▶ [Data supplied]:

···

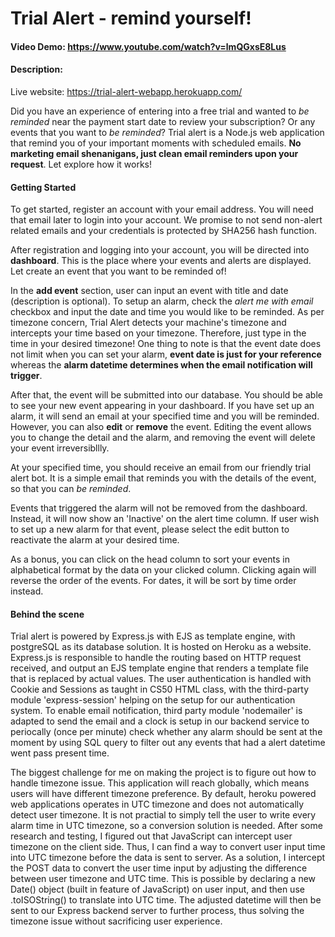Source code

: # Trial Alert - remind yourself!
#### Video Demo:  https://www.youtube.com/watch?v=lmQGxsE8Lus
#### Description:
  Live website: <a href='https://trial-alert-webapp.herokuapp.com/' target='_blank' rel='noreferrer'>https://trial-alert-webapp.herokuapp.com/</a>
  
  Did you have an experience of entering into a free trial and wanted to *be reminded* near the payment start date to review your subscription? Or any events that you want to *be reminded*? Trial alert is a Node.js web application that remind you of your important moments with scheduled emails. **No marketing email shenanigans, just clean email reminders upon your request**. Let explore how it works!
  
#### Getting Started
  To get started, register an account with your email address. You will need that email later to login into your account.
  We promise to not send non-alert related emails and your credentials is protected by SHA256 hash function.
  
  After registration and logging into your account, you will be directed into **dashboard**. This is the place where your events and alerts are displayed. Let create an event that you want to be reminded of! 
  
  In the **add event** section, user can input an event with title and date (description is optional). To setup an alarm, check the *alert me with email* checkbox and input the date and time you would like to be reminded. As per timezone concern, Trial Alert detects your machine's timezone and intercepts your time based on your timezone. Therefore, just type in the time in your desired timezone! One thing to note is that the event date does not limit when you can set your alarm, **event date is just for your reference** whereas the **alarm datetime determines when the email notification will trigger**.
  
  After that, the event will be submitted into our database. You should be able to see your new event appearing in your dashboard. If you have set up an alarm, it will send an email at your specified time and you will be reminded. However, you can also **edit** or **remove** the event. Editing the event allows you to change the detail and the alarm, and removing the event will delete your event irreversibllly.
  
  At your specified time, you should receive an email from our friendly trial alert bot. It is a simple email that reminds you with the details of the event, so that you can *be reminded*.
  
  Events that triggered the alarm will not be removed from the dashboard. Instead, it will now show an 'Inactive' on the alert time column. If user wish to set up a new alarm for that event, please select the edit button to reactivate the alarm at your desired time.
  
  As a bonus, you can click on the head column to sort your events in alphabetical format by the data on your clicked column. Clicking again will reverse the order of the events. For dates, it will be sort by time order instead.
  
#### Behind the scene
  Trial alert is powered by Express.js with EJS as template engine, with postgreSQL as its database solution. It is hosted on Heroku as a website. Express.js is responsible to handle the routing based on HTTP request received, and output an EJS template engine that renders a template file that is replaced by actual values. The user authentication is handled with Cookie and Sessions as taught in CS50 HTML class, with the third-party module 'express-session' helping on the setup for our authentication system. To enable email notification, third party module 'nodemailer' is adapted to send the email and a clock is setup in our backend service to periocally (once per minute) check whether any alarm should be sent at the moment by using SQL query to filter out any events that had a alert datetime went pass present time. 
  
  The biggest challenge for me on making the project is to figure out how to handle timezone issue. This application will reach globally, which means users will have different timezone preference. By default, heroku powered web applications operates in UTC timezone and does not automatically detect user timezone. It is not practial to simply tell the user to write every alarm time in UTC timezone, so a conversion solution is needed. After some research and testing, I figured out that JavaScript can intercept user timezone on the client side. Thus, I can find a way to convert user input time into UTC timezone before the data is sent to server. As a solution, I intercept the POST data to convert the user time input by adjusting the difference between user timezone and UTC time. This is possible by declaring a new Date() object (built in feature of JavaScript) on user input, and then use .toISOString() to translate into UTC time. The adjusted datetime will then be sent to our Express backend server to further process, thus solving the timezone issue without sacrificing user experience.
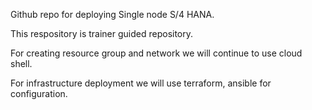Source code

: Github repo for deploying Single node S/4 HANA.

This respository is trainer guided repository.

For creating resource group and network we will continue to use cloud shell. 

For infrastructure deployment we will use terraform, ansible for configuration.
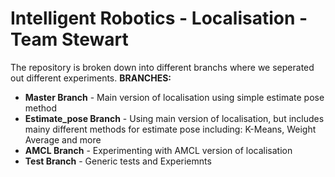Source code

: # Intelligent Robotics - Localisation - Team Stewart
The repository is broken down into different branchs where we seperated out different experiments.
**BRANCHES:**

 - **Master Branch** - Main version of localisation using simple estimate pose method
 - **Estimate_pose Branch** - Using main version of localisation, but includes mainy different methods for estimate pose including: K-Means, Weight Average and more
 - **AMCL Branch** - Experimenting with AMCL version of localisation
 - **Test Branch** - Generic tests and Experiemnts
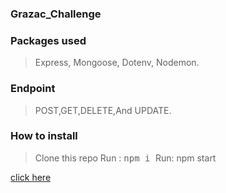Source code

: ### Grazac_Challenge

### Packages used
> Express, Mongoose, Dotenv, Nodemon.

### Endpoint
>POST,GET,DELETE,And UPDATE.

### How to install

> Clone this repo
> Run : <kbd>npm i </kbd>
> Run: npm start


[click here](https://documenter.getpostman.com/view/22272570/Uze1uiVM)
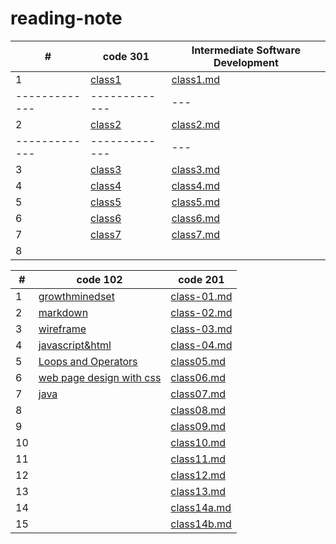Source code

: # reading-note



| # | code 301 | Intermediate Software Development |
| ------------- | ------------- |--                |
|   1           | [class1](https:///walaamohammad.github.io/reading-note/class1)   |    [class1.md](https:///walaamohammad.github.io/reading-note/class1)         |
| ------------- | ------------- |---               |
|   2            |      [class2](https:///walaamohammad.github.io/reading-note/class2)      |      [class2.md](https:///walaamohammad.github.io/reading-note/class2)             |
| ------------- | ------------- |---               |
|    3   |    [class3](https:///walaamohammad.github.io/reading-note/class3) |          [class3.md](https:///walaamohammad.github.io/reading-note/class3)                  |
|    4 |    [class4](https:///walaamohammad.github.io/reading-note/class4) |          [class4.md](https:///walaamohammad.github.io/reading-note/class4)                  |
|    5 |    [class5](https:///walaamohammad.github.io/reading-note/class5) |          [class5.md](https:///walaamohammad.github.io/reading-note/class5)                  |
|    6|    [class6](https:///walaamohammad.github.io/reading-note/class6) |          [class6.md](https:///walaamohammad.github.io/reading-note/class6)                  |
|   7 |         [class7](https:///walaamohammad.github.io/reading-note/class7)                   |                      [class7.md](https:///walaamohammad.github.io/reading-note/class7)      |
|    8 |                                   |             |














| #  | code 102  |code 201 |
| ------------- | ------------- |---|
| 1  |[growthminedset](http://walaamohammad.github.io/reading-note/growthminedset) |[class-01.md](http://walaamohammad.github.io/reading-note/class-01) |
| 2 |[markdown](https:///walaamohammad.github.io/reading-note/markdown)| [class-02.md](http://walaamohammad.github.io/reading-note/class-02)| 
|3 |[wireframe](https:///walaamohammad.github.io/reading-note/wireframe&html )|   [class-03.md](http://walaamohammad.github.io/reading-note/class-03)|  
| 4 | [javascript&html](https:///walaamohammad.github.io/reading-note/javascripts)|  [class-04.md](https:///walaamohammad.github.io/reading-note/class-04)|   
|5 | [Loops and Operators](https:///walaamohammad.github.io/reading-note/read5) |[class05.md](https:///walaamohammad.github.io/reading-note/class05) |
| 6 | [web page design with css](https://walaamohammad.github.io/css-desighn/) | [class06.md](https:///walaamohammad.github.io/reading-note/class06) | 
|7 | [java](https://walaamohammad.github.io/programming-with-java/) | [class07.md](https:///walaamohammad.github.io/reading-note/class07) |
|  8 |  |  [class08.md](https:///walaamohammad.github.io/reading-note/class08) |
|  9 |   | [class09.md](https:///walaamohammad.github.io/reading-note/class09)   | 
| 10  |  | [class10.md](https:///walaamohammad.github.io/reading-note/class10)  | 
|  11 |  | [class11.md](https:///walaamohammad.github.io/reading-note/class11)  | 
|   12 |   | [class12.md](https:///walaamohammad.github.io/reading-note/class12) |
|  13 |   | [class13.md](https:///walaamohammad.github.io/reading-note/class13)|
|  14  |  |  [class14a.md](https:///walaamohammad.github.io/reading-note/class14a) |
|  15 |   |  [class14b.md](https:///walaamohammad.github.io/reading-note/class14b)|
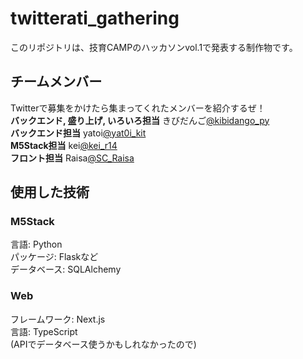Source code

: # twitterati_gathering
このリポジトリは、技育CAMPのハッカソンvol.1で発表する制作物です。

## チームメンバー
Twitterで募集をかけたら集まってくれたメンバーを紹介するぜ！  
**バックエンド, 盛り上げ, いろいろ担当**
きびだんご[@kibidango_py](https://twitter.com/kibidango_py)  
**バックエンド担当**
yatoi[@yat0i_kit](https://twitter.com/yat0i_kit)  
**M5Stack担当**
kei[@kei_r14](https://twitter.com/kei_r14)  
**フロント担当**
Raisa[@SC_Raisa](https://twitter.com/SC_Raisa)  

## 使用した技術
### M5Stack

言語: Python  
パッケージ: Flaskなど  
データベース: SQLAlchemy  

### Web

フレームワーク: Next.js  
言語: TypeScript  
(APIでデータベース使うかもしれなかったので)  
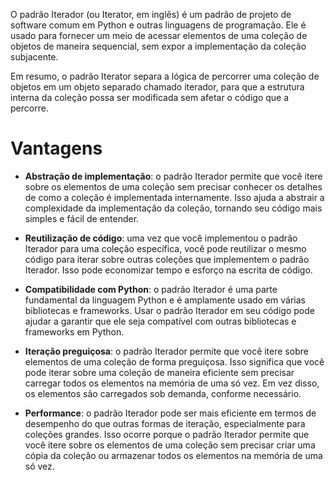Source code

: O padrão Iterador (ou Iterator, em inglês) é um padrão de projeto de software comum em Python e outras linguagens de programação. Ele é usado para fornecer um meio de acessar elementos de uma coleção de objetos de maneira sequencial, sem expor a implementação da coleção subjacente.

Em resumo, o padrão Iterator separa a lógica de percorrer uma coleção de objetos em um objeto separado chamado iterador, para que a estrutura interna da coleção possa ser modificada sem afetar o código que a percorre.


# Vantagens
- **Abstração de implementação**: o padrão Iterador permite que você itere sobre os elementos de uma coleção sem precisar conhecer os detalhes de como a coleção é implementada internamente. Isso ajuda a abstrair a complexidade da implementação da coleção, tornando seu código mais simples e fácil de entender.

- **Reutilização de código**: uma vez que você implementou o padrão Iterador para uma coleção específica, você pode reutilizar o mesmo código para iterar sobre outras coleções que implementem o padrão Iterador. Isso pode economizar tempo e esforço na escrita de código.

- **Compatibilidade com Python**: o padrão Iterador é uma parte fundamental da linguagem Python e é amplamente usado em várias bibliotecas e frameworks. Usar o padrão Iterador em seu código pode ajudar a garantir que ele seja compatível com outras bibliotecas e frameworks em Python.

- **Iteração preguiçosa**: o padrão Iterador permite que você itere sobre elementos de uma coleção de forma preguiçosa. Isso significa que você pode iterar sobre uma coleção de maneira eficiente sem precisar carregar todos os elementos na memória de uma só vez. Em vez disso, os elementos são carregados sob demanda, conforme necessário.

- **Performance**: o padrão Iterador pode ser mais eficiente em termos de desempenho do que outras formas de iteração, especialmente para coleções grandes. Isso ocorre porque o padrão Iterador permite que você itere sobre os elementos de uma coleção sem precisar criar uma cópia da coleção ou armazenar todos os elementos na memória de uma só vez.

···

From the records above, reproduce exactly the lines from the one with "- Team Stewart" to the one with "- **AMCL Branch**", both included, and no others.

: # Intelligent Robotics - Localisation - Team Stewart
The repository is broken down into different branchs where we seperated out different experiments.
**BRANCHES:**

 - **Master Branch** - Main version of localisation using simple estimate pose method
 - **Estimate_pose Branch** - Using main version of localisation, but includes mainy different methods for estimate pose including: K-Means, Weight Average and more
 - **AMCL Branch** - Experimenting with AMCL version of localisation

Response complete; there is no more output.